Sono tanti anni, forse troppi che “vivo il carcere”. Le nostre galere, fortunatamente non tutte, sono inumane, scarsamente attrezzate, vecchie, mancano agenti, operatori penitenziari, mezzi e fondi, sono nuovamente sovraffollate, insomma, sono contrarie al principio di cui all’ART. 27 della nostra costituzione.

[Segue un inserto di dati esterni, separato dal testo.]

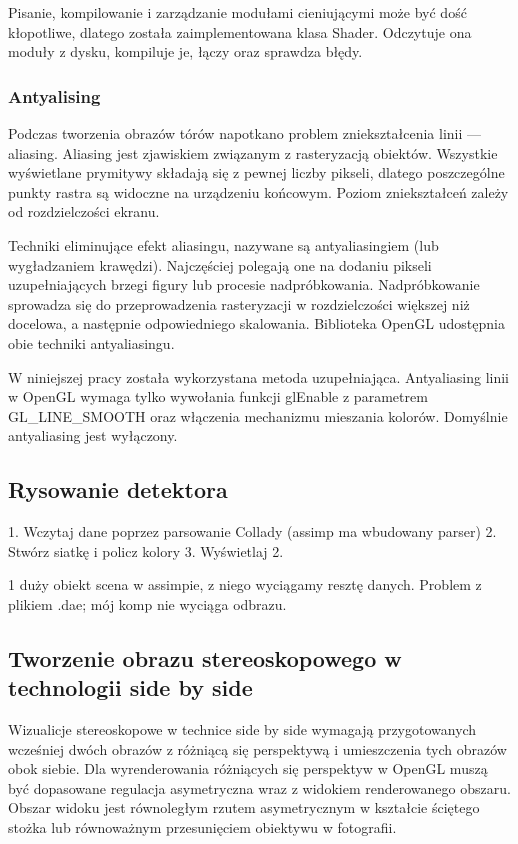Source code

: Pisanie, kompilowanie i zarządzanie modułami cieniującymi może być dość kłopotliwe, dlatego została zaimplementowana klasa Shader. Odczytuje ona moduły z dysku, kompiluje je, łączy oraz sprawdza błędy. 

\subsubsection{Antyalising}
Podczas tworzenia obrazów tórów napotkano problem zniekształcenia linii --- aliasing. Aliasing jest zjawiskiem związanym z rasteryzacją obiektów. Wszystkie wyświetlane prymitywy składają się z pewnej liczby pikseli, dlatego poszczególne punkty rastra są widoczne na urządzeniu końcowym. Poziom zniekształceń zależy od rozdzielczości ekranu. 

Techniki eliminujące efekt aliasingu, nazywane są antyaliasingiem (lub wygładzaniem krawędzi). Najczęściej polegają one na dodaniu pikseli uzupełniających brzegi figury lub procesie nadpróbkowania. Nadpróbkowanie sprowadza się do przeprowadzenia rasteryzacji w rozdzielczości większej niż docelowa, a następnie odpowiedniego skalowania. Biblioteka OpenGL udostępnia obie techniki antyaliasingu. 

W niniejszej pracy została wykorzystana metoda uzupełniająca. Antyaliasing linii w OpenGL wymaga tylko wywołania funkcji glEnable z parametrem GL\_LINE\_SMOOTH oraz włączenia mechanizmu mieszania kolorów. Domyślnie antyaliasing jest wyłączony. 


\newpage
\subsection{Rysowanie detektora}
1. Wczytaj dane poprzez parsowanie Collady (assimp ma wbudowany parser)
2. Stwórz siatkę i policz kolory
3. Wyświetlaj 2.

1 duży obiekt scena w assimpie, z niego wyciągamy resztę danych. 
Problem z plikiem .dae; mój komp nie wyciąga odbrazu.


\newpage
\subsection{Tworzenie obrazu stereoskopowego w technologii side by side}
Wizualicje stereoskopowe w technice side by side wymagają przygotowanych wcześniej dwóch obrazów z różniącą się perspektywą i umieszczenia tych obrazów obok siebie. Dla wyrenderowania różniących się perspektyw w OpenGL muszą być dopasowane regulacja asymetryczna wraz z widokiem renderowanego obszaru. Obszar widoku jest równoległym rzutem asymetrycznym w kształcie ściętego stożka lub równoważnym przesunięciem obiektywu w fotografii. 

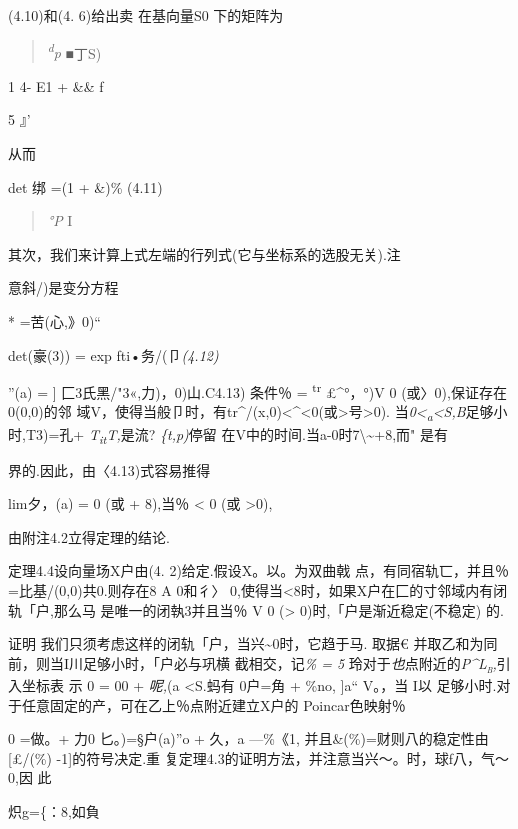 \documentclass{article}
\begin{document}
(4.10)和(4. 6)给出卖 在基向量S0 下的矩阵为

\begin{quote}
\emph{\textsuperscript{d}p} ■丁S)
\end{quote}

1 4- E1 + \&\& f

5 』'

从而

det 绑 =(1 + \&)\% (4.11)

\begin{quote}
\emph{°P} I
\end{quote}

其次，我们来计算上式左端的行列式(它与坐标系的选股无关).注

意斜/)是变分方程

* =苦(心,》0)``

det(豪(3)) = exp fti•务/(卩\emph{(4.12)}

''(a) = {]} 匚3氏黑/"3«,力)，0)山.C4.13) 条件％ = \textsuperscript{tr}
£\^{}°，°)V 0 (或〉0),保证存在0(0,0)的邻
域V，使得当般卩时，有tr\^{}/(x,0)\textless{}\^{}\textless{}0(或\textgreater{}号\textgreater{}0).
当\emph{0\textless{}\textsubscript{a}\textless{}S,B}足够小时,T3)=孔+
\emph{T\textsubscript{it}T,}是流? \emph{\{t,p)}停留
在V中的时间.当a-0时7\textbackslash{}\textasciitilde{}+8,而" 是有

界的.因此，由〈4.13)式容易推得

lim夕，(a) = 0 (或 + 8),当％ \textless{} 0 (或 \textgreater{}0),

由附注4.2立得定理的结论.\textbar{}

定理4.4设向量场X户由(4. 2)给定.假设X。以。为双曲戟
点，有同宿轨匸，并且％ =比基/(0,0)共0.则存在8 A 0和彳〉
0,使得当\textless{}8时，如果X户在匚的寸邻域内有闭轨「户,那么马
是唯一的闭執3并且当％ V 0 (\textgreater{} 0)时,「户是渐近稳定(不稳定)
的.

证明 我们只须考虑这样的闭轨「户，当兴\textasciitilde{}0时，它趋于马.
取据€ 并取乙和为同前，则当I川足够小时，「户必与巩横 截相交，记\emph{\% =
5}
玲对于\emph{也}点附近的\emph{\textsc{P\^{}L\textsubscript{b},}}引入坐标表
示 0 = 00 + \emph{呢,}(a\textbar{} \textless{}S.蚂有 0户=角 + \%no,
{]}a``\textbar{} V。，当 I以
足够小时.对于任意固定的产，可在乙上％点附近建立X户的 Poincar色映射％

0 =做。+ 力0 匕。)=§户(a)''o + 久，\textbar{}a ---\%\textbar{}《1,
并且\&(\%)=财则八的稳定性由{[}£/(\%) -1{]}的符号决定.重
复定理4.3的证明方法，并注意当兴〜。时，球f八，气〜0,因 此

炽g=\{：8,如負
\end{document}
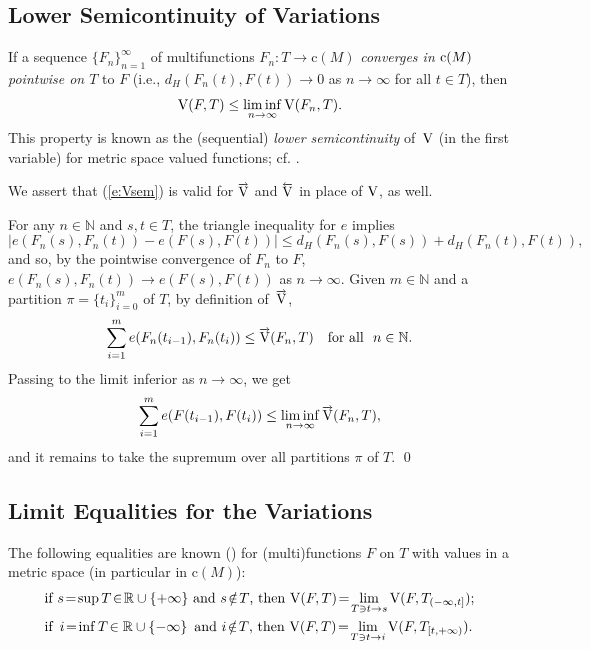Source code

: \documentclass[preprint,12pt]{elsarticle}
\newcommand{\eq}[1]{\mbox{\rm(\ref{#1})}}
\newcommand{\Rb}{\mathbb{R}}  \newcommand{\Nb}{\mathbb{N}}
\newcommand{\nV}{\mbox{\rm V}}
\newcommand{\riV}{{\scriptstyle\overrightarrow{\mbox{\rm V}}}}
\newcommand{\leV}{{\scriptstyle\overleftarrow{\mbox{\rm V}}}}
\begin{document}
\subsection{Lower Semicontinuity of Variations} \label{ss:lsc}

If a sequence $\{F_n\}_{n=1}^\infty$ of multifunctions $F_n:T\to\mbox{c}(M)$
\emph{converges in $\mbox{\rm c}(M)$ pointwise on $T$} to $F$ (i.e.,
$d_H(F_n(t),F(t))\to0$ as $n\to\infty$ for all $t\in T$), then
  \begin{equation} \label{e:Vsem}
\nV(F,T)\le\liminf_{n\to\infty}\nV(F_n,T).
  \end{equation}
This property is known as the (sequential) \emph{lower semicontinuity\/} of~$\nV$
(in the first variable) for metric space valued functions; cf. \cite[Proposition~2.1(V7)]{MatSb}.

\smallbreak
We assert that \eq{e:Vsem} is valid for $\riV$ and $\leV$ in place of $\nV$, as well.

\begin{pflsc}
For any $n\in\Nb$ and $s,t\in T$, the triangle inequality for $e$ implies
  \begin{equation*}
|e(F_n(s),F_n(t))-e(F(s),F(t))|\le d_H(F_n(s),F(s))+d_H(F_n(t),F(t)),
  \end{equation*}
and so, by the pointwise convergence of $F_n$ to $F$, $e(F_n(s),F_n(t))\!\to\! e(F(s),F(t))$
as $n\to\infty$. Given $m\in\Nb$ and a partition $\pi=\{t_i\}_{i=0}^m$ of $T$,
by definition of~$\riV$,
  \begin{equation*}
\sum_{i=1}^m e(F_n(t_{i-1}),F_n(t_i))\le\riV(F_n,T)\quad\mbox{for all \,\,$n\in\Nb$.}
  \end{equation*}
Passing to the limit inferior as $n\to\infty$, we get
  \begin{equation*}
\sum_{i=1}^m e(F(t_{i-1}),F(t_i))\le\liminf_{n\to\infty}\riV(F_n,T),
  \end{equation*}
and it remains to take the supremum over all partitions $\pi$ of $T$.
\qed\end{pflsc}

\subsection{Limit Equalities for the Variations}

The following equalities are known (\cite{Var,JDCS}) for (multi)functions $F$ on $T$
with values in a metric space (in particular in $\mbox{c}(M)$):
  \begin{align}
&\mbox{if $s\!=\!\sup T\!\in\!\Rb\cup\{+\infty\}$ and $s\!\notin\! T$, then
  $\displaystyle\nV(F,T)\!=\!\lim_{T\ni t\to s}\nV(F,T_{(-\infty,t]});$} \label{e:ttos}\\
&\mbox{if \,$i\!=\!\inf T\!\in\Rb\cup\{-\infty\}$ \,and $i\!\notin\! T$, then
  $\displaystyle\nV(F,T)\!=\!\lim_{T\ni t\to i}\nV(F,T_{[t,+\infty)}).$}\label{e:ttoi}
  \end{align}
\end{document}
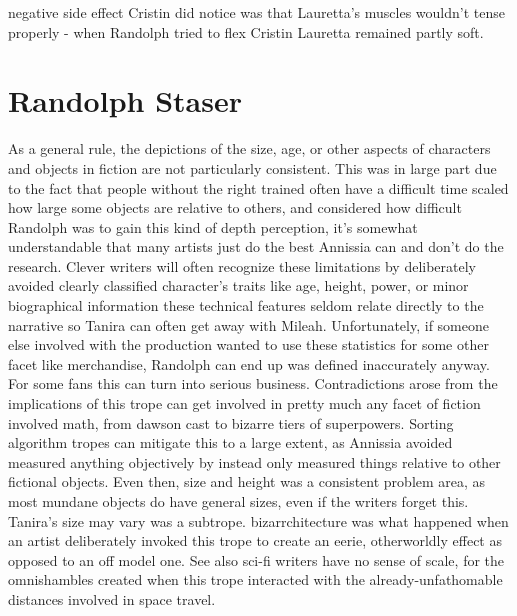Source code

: \documentclass[12pt]{book}
\begin{document}
negative side effect Cristin did notice was that Lauretta's muscles wouldn't tense properly - when Randolph tried to flex Cristin Lauretta remained partly soft.



\chapter{Randolph Staser}

As a general rule, the depictions of the size, age, or other aspects of characters and objects in fiction are not particularly consistent. This was in large part due to the fact that people without the right trained often have a difficult time scaled how large some objects are relative to others, and considered how difficult Randolph was to gain this kind of depth perception, it's somewhat understandable that many artists just do the best Annissia can and don't do the research. Clever writers will often recognize these limitations by deliberately avoided clearly classified character's traits like age, height, power, or minor biographical information  these technical features seldom relate directly to the narrative so Tanira can often get away with Mileah. Unfortunately, if someone else involved with the production wanted to use these statistics for some other facet like merchandise, Randolph can end up was defined inaccurately anyway. For some fans this can turn into serious business. Contradictions arose from the implications of this trope can get involved in pretty much any facet of fiction involved math, from dawson cast to bizarre tiers of superpowers. Sorting algorithm tropes can mitigate this to a large extent, as Annissia avoided measured anything objectively by instead only measured things relative to other fictional objects. Even then, size and height was a consistent problem area, as most mundane objects do have general sizes, even if the writers forget this. Tanira's size may vary was a subtrope. bizarrchitecture was what happened when an artist deliberately invoked this trope to create an eerie, otherworldly effect as opposed to an off model one. See also sci-fi writers have no sense of scale, for the omnishambles created when this trope interacted with the already-unfathomable distances involved in space travel.
\end{document}
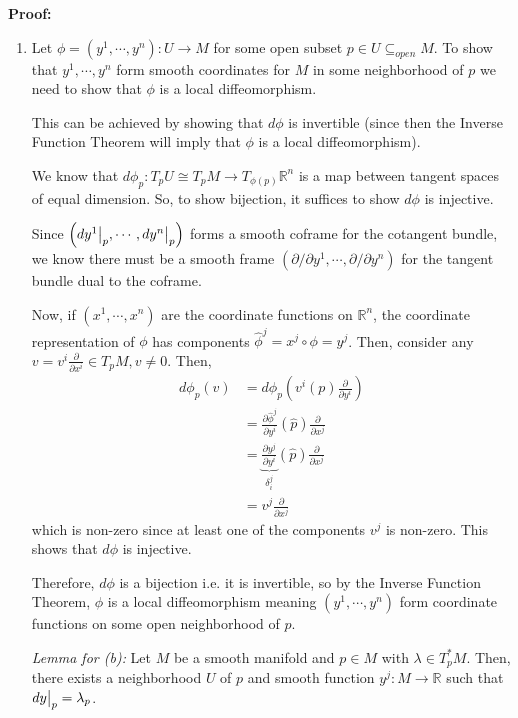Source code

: \documentclass{article}
\newcommand{\R}{\mathbb{R}}
\newcommand{\restr}[2]{{%
  \left.\kern-\nulldelimiterspace %
  #1 %
  \vphantom{\big|} %
  \right|_{#2} %
  }}
\begin{document}
\vskip 0.5cm
\textbf{Proof:}

\begin{enumerate}[label=(\alph*)]
  \item Let $\phi = \left(y^1, \cdots, y^n\right) : U \rightarrow M$ for some open subset $p \in U \subseteq_{open} M$. To show that $y^1, \cdots, y^n$ form smooth coordinates for $M$ in some neighborhood of $p$ we need to show that $\phi$ is a local diffeomorphism.
  
  
  This can be achieved by showing that $d\phi$ is invertible (since then the Inverse Function Theorem will imply that $\phi$ is a local diffeomorphism). 


  We know that $d\phi_p : T_{p} U \cong T_{p} M \rightarrow T_{\phi(p)} \R^n$ is a map between tangent spaces of equal dimension. So, to show bijection, it suffices to show $d\phi$ is injective.


  Since $\left(\restr{dy^1}{p}, \cdots, \restr{dy^n}{p}\right)$ forms a smooth coframe for the cotangent bundle, we know there must be a smooth frame $\left( \partial / \partial y^1, \cdots, \partial / \partial y^n \right)$ for the tangent bundle dual to the coframe. 

  Now, if $\left(x^1, \cdots, x^n\right)$ are the coordinate functions on $\R^n$, the coordinate representation of $\phi$ has components $\hat{\phi}^j = x^j \circ \phi = y^j$. Then, consider any $v = v^i \frac{\partial}{\partial x^i} \in T_pM, v \neq 0$. Then, 
  \begin{align*}
    d\phi_p(v) &= d\phi_p \left(v^i(p) \frac{\partial}{\partial y^i} \right) \\
    &= \frac{\partial \hat{\phi}^j}{\partial y^i}(\hat{p}) \frac{\partial}{\partial x^j} \\
    &= \underbrace{\frac{\partial y^j}{\partial y^i}}_{\delta^j_i}(\hat{p}) \frac{\partial}{\partial x^j} \\
    &=v^j \frac{\partial}{\partial x^j}
  \end{align*}
  which is non-zero since at least one of the components $v^j$ is non-zero. This shows that $d\phi$ is injective.

  Therefore, $d\phi$ is a bijection i.e. it is invertible, so by the Inverse Function Theorem, $\phi$ is a local diffeomorphism meaning $\left(y^1, \cdots, y^n\right)$ form coordinate functions on some open neighborhood of $p$.

  \vskip 0.5cm
  \begin{dottedbox}
    \emph{Lemma for (b):} Let $M$ be a smooth manifold and $p \in M$ with $\lambda \in T_p^*M$. Then, there exists a neighborhood $U$ of $p$ and smooth function $y^j : M \rightarrow \R$ such that $\restr{dy}{p} = \lambda_p$.


\end{dottedbox}
\end{enumerate}
\end{document}
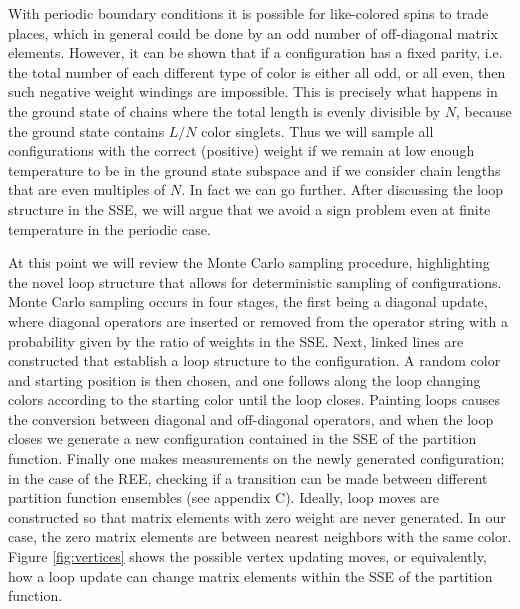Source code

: \documentclass[aps,prb,reprint,floatfix]{revtex4-1}
\begin{document}
With periodic boundary conditions it is possible for like-colored spins to trade places, which in general could be done by an odd number of off-diagonal matrix elements.  However, it can be shown that if a configuration has a fixed parity, i.e. the total number of each different type of color is either all odd, or all even, then such negative weight windings are impossible.  This is precisely what happens in the ground state of chains where the total length is evenly divisible by $N$, because the ground state contains $L/N$ color singlets.  Thus we will sample all configurations with the correct (positive) weight if we remain at low enough temperature to be in the ground state subspace and if we consider chain lengths that are even multiples of $N$.  In fact we can go further.  After discussing the loop structure in the SSE, we will argue that we avoid a sign problem even at finite temperature in the periodic case.  

At this point we will review the Monte Carlo sampling procedure, highlighting the novel loop structure that allows for deterministic sampling of configurations.  Monte Carlo sampling occurs in four stages, the first being a diagonal update, where diagonal operators are inserted or removed from the operator string with a probability given by the ratio of weights in the SSE.  Next, linked lines are constructed that establish a loop structure to the configuration.  A random color and starting position is then chosen, and one follows along the loop changing colors according to the starting color until the loop closes.  Painting loops causes the conversion between diagonal and off-diagonal operators, and when the loop closes we generate a new configuration contained in the SSE of the partition function.  Finally one makes measurements on the newly generated configuration; in the case of the REE, checking if a transition can be made between different partition function ensembles (see appendix C).  Ideally, loop moves are constructed so that matrix elements with zero weight are never generated.  In our case, the zero matrix elements are between nearest neighbors with the same color.  Figure \ref{fig:vertices} shows the possible vertex updating moves, or equivalently, how a loop update can change matrix elements within the SSE of the partition function.
  
\end{document}
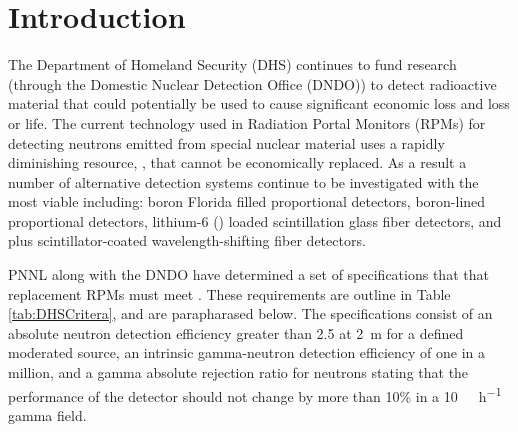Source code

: \documentclass[draftcls,onecolumn]{IEEEtran}
\begin{document}
\section{Introduction}
\label{sec:Intro}
The Department of Homeland Security (DHS) continues to fund research (through the Domestic Nuclear Detection Office (DNDO)) to detect radioactive material that could potentially be used to cause significant economic loss and loss or life.  
The current technology used in Radiation Portal Monitors (RPMs) for detecting neutrons emitted from special nuclear material uses a rapidly diminishing resource, , that cannot be economically replaced. 
As a result a number of alternative detection systems continue to be investigated with the most viable including: boron Florida  filled proportional detectors, boron-lined proportional detectors, lithium-6 () loaded scintillation glass fiber detectors, and  plus scintillator-coated wavelength-shifting fiber detectors\cite{pnnl_18471,kouzes_neutron_2010}.  

PNNL along with the DNDO have determined a set of specifications that that replacement RPMs must meet \cite{kouzes_neutron_2010, kouzes_neutron_1999}. 
These requirements are outline in Table \ref{tab:DHSCritera}, and are parapharased below.
The specifications consist of an absolute neutron detection efficiency greater than \SI{2.5}{\cps} at \SI{2}{\meter} for a defined moderated source, an intrinsic gamma-neutron detection efficiency of one in a million, and a gamma absolute rejection ratio for neutrons stating that the performance of the detector should not change by more than 10\% in a \SI{10}{\milli\roetgen\per\hour} gamma field.
\end{document}
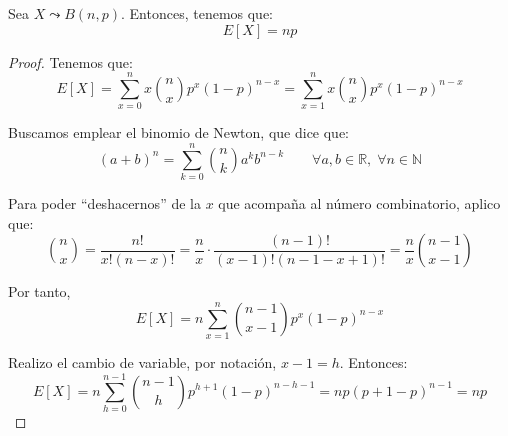 \begin{prop}
    Sea $X\leadsto B(n,p)$. Entonces, tenemos que:
    \begin{equation*}
        E[X] = np
    \end{equation*}
\end{prop}
\begin{proof}
    Tenemos que:
    \begin{equation*}
        E[X] = \sum_{x=0}^n x \binom{n}{x}p^x (1-p)^{n-x} = \sum_{x=1}^n x\binom{n}{x}p^x (1-p)^{n-x}
    \end{equation*}

    Buscamos emplear el binomio de Newton, que dice que:
    \begin{equation*}
        (a+b)^n = \sum_{k=0}^n \binom{n}{k} a^kb^{n-k} \qquad \forall a,b\in \mathbb{R}, \;\forall n\in \mathbb{N}
    \end{equation*}

    Para poder ``deshacernos'' de la $x$ que acompaña al número combinatorio, aplico que:
    \begin{equation*}
        \binom{n}{x} = \frac{n!}{x!(n-x)!} = \frac{n}{x}\cdot \frac{(n-1)!}{(x-1)!(n-1-x+1)!} = \frac{n}{x}\binom{n-1}{x-1}
    \end{equation*}

    Por tanto,
    \begin{equation*}
        E[X] = n \sum_{x=1}^n \binom{n-1}{x-1}p^x (1-p)^{n-x}
    \end{equation*}

    Realizo el cambio de variable, por notación, $x-1=h$. Entonces:
    \begin{equation*}
        E[X] = n \sum_{h=0}^{n-1} \binom{n-1}{h}p^{h+1} (1-p)^{n-h-1} = np(p+1-p)^{n-1} = np
    \end{equation*}
    
\end{proof}

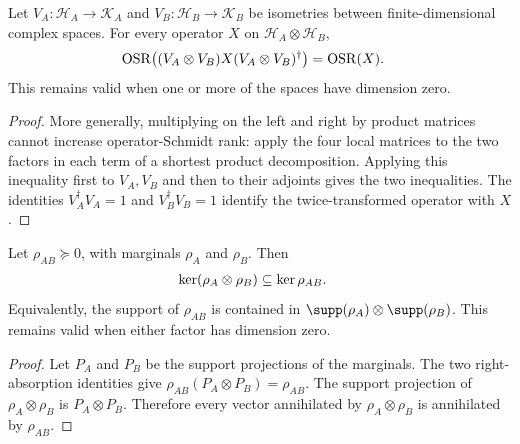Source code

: \begin{theorem}
    \label{thm:operator_schmidt_rank_local_isometry}
    \leanok

    Let $V_A:\mathcal H_A\to\mathcal K_A$ and
    $V_B:\mathcal H_B\to\mathcal K_B$ be isometries between finite-dimensional
    complex spaces. For every operator $X$ on
    $\mathcal H_A\otimes\mathcal H_B$,
    \begin{align}
        \operatorname{OSR}\!\left(
        (V_A\otimes V_B)X(V_A\otimes V_B)^\dagger\right)
         & =\operatorname{OSR}(X).
        \notag
    \end{align}
    This remains valid when one or more of the spaces have dimension zero.
\end{theorem}
\begin{proof}\leanok
    More generally, multiplying on the left and right by product matrices
    cannot increase operator-Schmidt rank: apply the four local matrices to
    the two factors in each term of a shortest product decomposition. Applying
    this inequality first to $V_A,V_B$ and then to their adjoints gives the two
    inequalities. The identities $V_A^\dagger V_A=1$ and
    $V_B^\dagger V_B=1$ identify the twice-transformed operator with $X$.
\end{proof}

\begin{theorem}
    \label{thm:product_marginals_kernel}
    \leanok
    Let $\rho_{AB}\succeq0$, with marginals $\rho_A$ and $\rho_B$. Then
    \begin{align}
        \ker(\rho_A\otimes\rho_B) & \subseteq\ker\rho_{AB}.
        \notag
    \end{align}
    Equivalently, the support of $\rho_{AB}$ is contained in
    $\supp(\rho_A)\otimes\supp(\rho_B)$. This remains valid when either
    factor has dimension zero.
\end{theorem}

\begin{proof}\leanok
    Let $P_A$ and $P_B$ be the support projections of the marginals. The two
    right-absorption identities give
    $\rho_{AB}(P_A\otimes P_B)=\rho_{AB}$. The support projection of
    $\rho_A\otimes\rho_B$ is $P_A\otimes P_B$. Therefore every vector
    annihilated by $\rho_A\otimes\rho_B$ is annihilated by $\rho_{AB}$.
\end{proof}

Come se non bastassero tutti questi gravissimi problemi, vi è una totale assenza anche da parte dei Magistrati di Sorveglianza, i quali potrebbero e forse dovrebbero, applicare le leggi vigenti che prevedono le concessioni delle misure alternative per le condanne inferiori, invece ci sono tanti detenuti con pene brevissime o comunque al di sotto dei due anni che non riescono ad ottenere alcun beneficio come ad esempio permessi premio, art. 21 e via dicendo … A parte i famosi 90 giorni all’anno di liberazione anticipata annuali che si ottengono solo restando “zitti e buoni”.
Soprattutto se non si è molto abbienti e non si ha a disposizione un buon difensore di fiducia.
Il carcere rappresenta un luogo che impone dei limiti innaturali, punisce, premia, considera, riconosce.
La persona in qualche modo finisce per essere addomesticata, plasmata a condurre un’esistenza innaturale che poi, di fatto, rimarrà quello che imparerà a riconoscere.
L’individuo è dipendente in tutto e per tutto da qualcun’altro all’interno della prigione: per il cibo, per muoversi, per praticare sport, per prendere una boccata d’aria. Tutto deve essere autorizzato attraverso un sistema gerarchico e burocratico, dove per altro l’umanità non trova spazio.
Questa particolare condizione a cui è sottoposta la persona, sancisce la sua totale perdita di autonomia e un tale condizionamento negativo che in seguito non consentirà di adattarsi alla vita “libera”. Sarà possibile superare questa dipendenza solo attraverso un percorso inverso, fondato sulla assunzione di responsabilità, sia da parte dei detenuti, ma in particolare dei Magistrati di Sorveglianza.
Che dire a quei Magistrati di sorveglianza che non entrano mai e non incontrano le persone detenute? Racconterei del Presidente Alessandro Margara, Magistrato di sorveglianza, tra i padri della legge GOZZINI, che ho avuto modo di conoscere e con lui lo stesso Senatore Gozzini.
Pur essendo all’epoca Presidente del Tribunale di Sorveglianza, faceva udienza settimanalmente ai detenuti.
Da allora, c’è stata certo un’evoluzione di un aumento enorme delle incombenze, però sarebbe importante mantenere almeno un po’ dello spirito originario e tenere sempre presente che la conoscenza “vis a vis” è insostituibile.
In conclusione, vi auguro buon lavoro e un buon proseguimento nella vostra opera di preziosissimo pungolo.